Que por mais passos dados, mais anos corridos,
Mais quilômetros marcados, ele voa.
Deixando o frio de um inferno desiludido.
Tem dias, certos dias,
Que o coração apenas fica partido
Por nunca de uma extasiez ter degustado,
De um amor a dois reconhecido.
Aniquilado pelo silêncio da graça que fugira.

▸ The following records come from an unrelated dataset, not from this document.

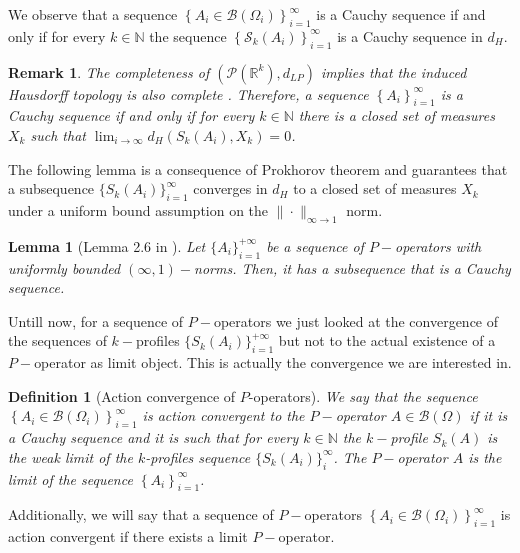 \documentclass[11pt]{article}
\newtheorem{lemma}[theorem]{Lemma}
\newtheorem{definition}[theorem]{Definition}
\newtheorem{remark}[theorem]{Remark}
\def\N{\mathbb{N}}
\begin{document}
We observe that a sequence $\left\{A_i \in \mathcal{B}\left(\Omega_i\right)\right\}_{i=1}^{\infty}$ is a Cauchy sequence  if and only if for every $k \in \mathbb{N}$ the sequence $\left\{\mathcal{S}_k\left(A_i\right)\right\}_{i=1}^{\infty}$ is a Cauchy sequence in $d_H$.
 

\begin{remark} The completeness of $\left(\mathcal{P}\left(\mathbb{R}^k\right), d_{L P}\right)$ implies that the induced Hausdorff topology is also complete \cite{RealAnalysisGordon}. Therefore, a sequence $\left\{A_i\right\}_{i=1}^{\infty}$ is a Cauchy sequence if and only if for every $k \in \mathbb{N}$ there is a closed set of measures $X_k$ such that $\lim _{i \rightarrow \infty} d_H\left(S_k\left(A_i\right), X_k\right)=0$.
 \end{remark}
 
The following lemma is a consequence of Prokhorov theorem and guarantees that a subsequence $\{{S_k\left(A_i\right)}\}^{\infty}_{i=1}$ converges in $d_H$ to a closed set of measures $X_k$ under a uniform bound assumption on the $\|\cdot\|_{\infty\rightarrow 1}$ norm.

\begin{lemma}[Lemma 2.6 in \cite{backhausz2018action}]
Let $\{A_i\}^{+\infty}_{i=1}$ be a sequence of $P-$operators with uniformly bounded $(\infty,1)-$norms. Then, it has a subsequence that is a Cauchy sequence.
\end{lemma}

Untill now, for a sequence of $P-$operators we just looked at the convergence of the sequences of $k-$profiles $\{S_k(A_i)\}^{+\infty}_{i=1}$ but not to the actual existence of a $P-$operator as limit object. This is actually the convergence we are interested in.

\begin{definition}[Action convergence of $P$-operators] 
We say that the sequence  $\left\{A_i \in \mathcal{B}\left(\Omega_i\right)\right\}_{i=1}^{\infty}$ is \emph{action convergent} to the $P-$operator $A\in\mathcal{B}\left(\Omega\right)$  if it is a Cauchy sequence and it is such that for every $k\in \N$ the $k-$profile $S_k(A)$ is the weak limit of the $k$-profiles sequence $\{S_k(A_i)\}^{\infty}_{i}$. The $P-$operator $A$ is the limit of the sequence  $\left\{A_i \right\}_{i=1}^{\infty}$.
\end{definition}

Additionally, we will say that a sequence of $P-$operators $\left\{A_i \in \mathcal{B}\left(\Omega_i\right)\right\}_{i=1}^{\infty}$ is action convergent if there exists a limit $P-$operator.
\end{document}
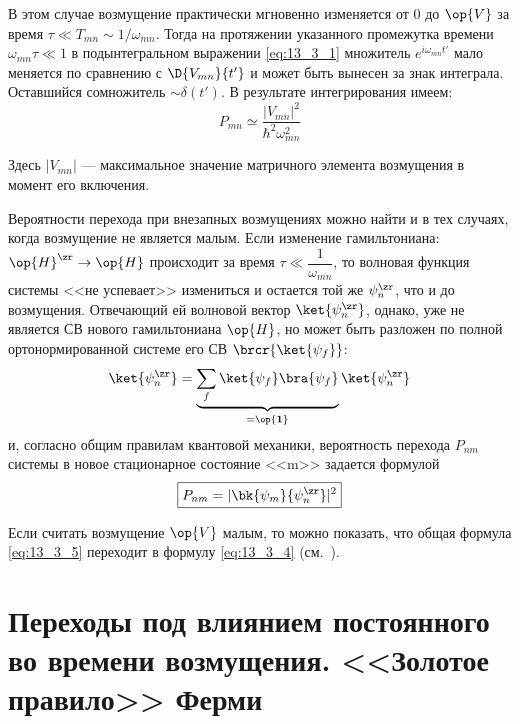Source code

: В этом случае возмущение практически мгновенно изменяется от 0 до $\op{V}$ за время $\tau \ll T_{mn} \sim 1/\omega_{mn}$. Тогда на протяжении указанного промежутка времени $\omega_{mn} \tau \ll 1$ в подынтегральном выражении \eqref{eq:13_3_1} множитель $e^{i\omega_{mn} t'}$ мало меняется по сравнению с $\D{V_{mn}}{t'}$ и может быть вынесен за знак интеграла. Оставшийся сомножитель $\sim \delta(t')$. В результате интегрирования имеем:
\begin{equation}
\label{eq:13_3_4}
\boxed{P_{mn} \simeq \frac{|V_{mn}|^2}{\hbar^2 \omega_{mn}^2}}
\end{equation}

Здесь $|V_{mn}|$ --- максимальное значение матричного элемента возмущения в момент его включения.

Вероятности перехода при внезапных возмущениях можно найти и в тех случаях, когда возмущение не является малым. Если изменение гамильтониана: $\op{H}^\zr \to \op{H}$ происходит за время $\tau \ll \dfrac{1}{\omega_{mn}}$, то волновая функция системы <<не успевает>> измениться и остается той же $\psi_n^\zr$, что и до возмущения. Отвечающий ей волновой вектор $\ket{\psi_n^\zr}$, однако, уже не является СВ нового гамильтониана $\op{H}$, но может быть разложен по полной ортонормированной системе его СВ $\brcr{\ket{\psi_f}}$:
$$
\ket{\psi_n^\zr} = \underbrace{\sum_f \ket{\psi_f} \bra{\psi_f}}_{=\op{\mathbf{1}}}\ket{\psi_n^\zr}
$$
и, согласно общим правилам квантовой механики, вероятность перехода $P_{nm}$ системы в новое стационарное состояние <<m>> задается формулой
\begin{equation}
\label{eq:13_3_5}
\boxed{P_{nm} = |\bk{\psi_m}{\psi_n^\zr}|^2}
\end{equation}

Если считать возмущение $\op{V}$ малым, то можно показать, что общая формула \eqref{eq:13_3_5} переходит в формулу \eqref{eq:13_3_4} (см.~).

\section{Переходы под влиянием постоянного во времени возмущения. <<Золотое правило>> Ферми}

É quando se perde as esperanças nas lágrimas que nem mais consegue derramar,
Que um baixo sino soa.
Primeiro, difícil de acreditar.
Primeiro, miragem.
Primeiro, receio.
Primeiro, encarar.
De repente, no dia em que cansou,
O paraíso freia sua fuga.
Por entre a mistura de olhares, gestos, risos..
Um resgate.
Sons ruins
Sons Saborosos
Será aquilo que aguardara?
Têm certos em que se sente
Que o mundo, ai o mundo,
É do tamanho de dois, é muito.
Nestes dias, uma certeza assenta-se.
O céu está na terra.
A terra já é o céu.
No limiar em que a extasiez não sabe onde romper-se,
Permanecemos nós.
Caminhando em rumo ao calor.
Abandonando o frio imenso de um coração partido.


Confira o texto também no RECANTO DAS LETRAS.



This entry was posted on 23 de mai de 2011 . You can follow any responses to this entry through the RSS 2.0 . You can leave a response .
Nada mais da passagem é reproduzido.